Posted on 13 July 2017 by Dan Fowler

In his Open Knowledge International Tech Talk, Developer Brook Elgie describes how we are using Data Package Pipelines and Redash to gain insight into our organization in a declarative, reproducible, and easy to modify way.

This post briefly introduces a newly launched internal project at Open Knowledge International called Measure, its history, motivation, and the tech that drives it. To learn more, watch the embedded video demonstration by developer Brook Elgie and check out the code.

What is Measure?

Measure is a system that allows us to collect and analyze metrics from various internal sources and external platforms through a combination of easy-to-write YAML docs and a user-friendly interface. These include the number of views on our main website, downloads of our libraries from PyPI, retweets on Twitter, and form-based records of project outputs (e.g. recent talks we’ve given). Like many organizations, we rely heavily on hosted platforms to execute on our mission, each of which has its own interface to useful data. This can make it harder to correlate events (e.g. how many downloads did this software package have after this blog post?) and yield insight across platforms. It’s critical to harmonize access to this data not only for us to learn how to be more effective, but also to demonstrate to external funders the impact of our work advancing the cause of openness. It’s also important for this data to be accessible to everyone at the organization, regardless of their technical skill.

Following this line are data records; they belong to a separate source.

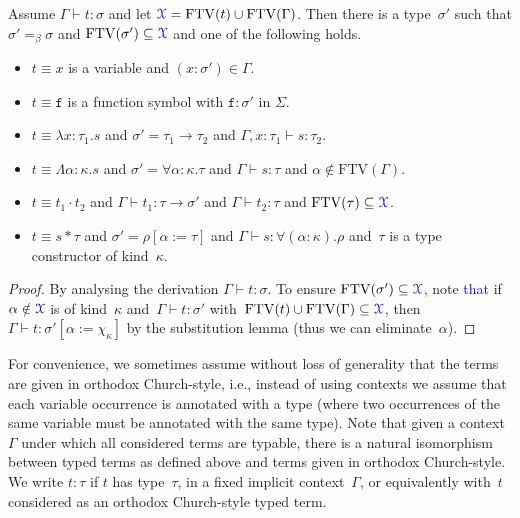 \documentclass[a4paper,UKenglish,cleveref,autoref,numberwithinsect]{lipics-v2019}
\theoremstyle{definition}
\newcommand{\arrtype}{\rightarrow}
\newcommand{\quant}[2]{\forall #1.#2}
\newcommand{\app}[2]{#1 \cdot #2}
\newcommand{\tapp}[2]{#1 * #2}
\newcommand{\subst}[2]{#1:=#2}
\newcommand{\abs}[2]{\lambda #1.#2}
\newcommand{\tabs}[2]{\Lambda #1.#2}
\newcommand{\FTV}{\mathrm{FTV}}
\newcommand{\Xc}{\CKchange{\mathcal{X}}}
\newcommand{\proves}{\vdash}
\newcommand{\CKchange}[1]{\textcolor{blue}{#1}}
\begin{document}
\begin{lemma}\label{lem:generation}
  Assume $\Gamma \proves t : \sigma$ and let $\Xc = \FTV(t) \cup
  \FTV(\Gamma)$. Then there is a type~$\sigma'$ such that $\sigma'
  =_\beta \sigma$ and $\FTV(\sigma') \subseteq \Xc$ and one of the
  following holds.
  \begin{itemize}
  \item $t \equiv x$ is a variable and $(x : \sigma') \in \Gamma$.
  \item $t \equiv \mathtt{f}$ is a function symbol with $\mathtt{f} :
    \sigma'$ in $\Sigma$.
  \item $t \equiv \abs{x:\tau_1}{s}$ and
    $\sigma'=\tau_1\arrtype\tau_2$ and $\Gamma, x : \tau_1 \vdash s :
    \tau_2$.
  \item $t \equiv \tabs{\alpha:\kappa}{s}$ and $\sigma' =
    \quant{\alpha:\kappa}{\tau}$ and $\Gamma \vdash s : \tau$ and $\alpha
    \notin \FTV(\Gamma)$.
  \item $t \equiv \app{t_1}{t_2}$ and
    $\Gamma \vdash t_1 : \tau \arrtype \sigma'$ and
    $\Gamma \vdash t_2 : \tau$ and $\FTV(\tau) \subseteq \Xc$.
  \item $t \equiv \tapp{s}{\tau}$ and
    $\sigma' = \rho[\subst{\alpha}{\tau}]$ and
    $\Gamma \vdash s : \quant{(\alpha:\kappa)}{\rho}$ and~$\tau$ is a
    type constructor of kind~$\kappa$.
  \end{itemize}
\end{lemma}

\begin{proof}
  By analysing the derivation $\Gamma \proves t : \sigma$. To
  ensure $\FTV(\sigma') \subseteq \Xc$, note \CKchange{that} if
  $\alpha \notin \Xc$
  is of kind~$\kappa$ and~$\Gamma \proves t : \sigma'$
  with~$\FTV(t) \cup \FTV(\Gamma) \subseteq \Xc$, then $\Gamma
  \proves t : \sigma'[\subst{\alpha}{\chi_\kappa}]$ by the
  substitution lemma (thus we can eliminate~$\alpha$).
\end{proof}

For convenience, we sometimes assume without loss of generality that
the terms are given in orthodox Church-style, i.e., instead of using
contexts we assume that each variable occurrence is annotated with a
type (where two occurrences of the same variable must be annotated
with the same type). Note that given a context~$\Gamma$ under which
all considered terms are typable, there is a natural isomorphism
between typed terms as defined above and terms given in orthodox
Church-style. We write $t : \tau$ if $t$ has type~$\tau$, in a fixed
implicit context~$\Gamma$, or equivalently with~$t$ considered as an
orthodox Church-style typed term.
\end{document}
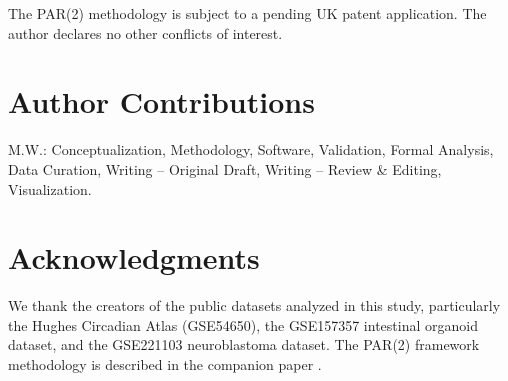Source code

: \documentclass[11pt,letterpaper]{article}
\begin{document}
The PAR(2) methodology is subject to a pending UK patent application. The author declares no other conflicts of interest.

\section*{Author Contributions}

M.W.: Conceptualization, Methodology, Software, Validation, Formal Analysis, Data Curation, Writing -- Original Draft, Writing -- Review \& Editing, Visualization.

\section*{Acknowledgments}

We thank the creators of the public datasets analyzed in this study, particularly the Hughes Circadian Atlas (GSE54650), the GSE157357 intestinal organoid dataset, and the GSE221103 neuroblastoma dataset. The PAR(2) framework methodology is described in the companion paper \citep{whiteside2026paper1}.
\end{document}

Brook Elgie describes Measure in an Open Knowledge International Tech Talk

How Does it Work?

Measure relies on several technologies we are developing here at Open Knowledge International around our Frictionless Data project. Each of our projects has a source specification file defined in YAML and split into themes. For example, social-media is a theme for data sources such as Twitter and Facebook, while code-packaging is a theme for PyPI and other software repositories we upload to. Each theme has a pipeline which is composed of processors which do the actual work of fetching data and transforming the Data Package (a collection of data and descriptive metadata) and its resources. Data is moved through the thematic pipeline using Data Package Pipelines and a handful of other tools in the Frictionless Data project. The final processor writes the processed resources to the Measure database, which is used as the data source for our visualisation tool, Redash. Each pipeline is configured to run once a day. You can read more about Data Package Pipelines and how it enables this process in its introductory blog post.

By consolidating our metrics into a single database and surfacing through Redash, it’s easy to create and share visualisations across one or more data sources, create dashboards of project and organization health, and make truly data-driven decisions with minimal friction.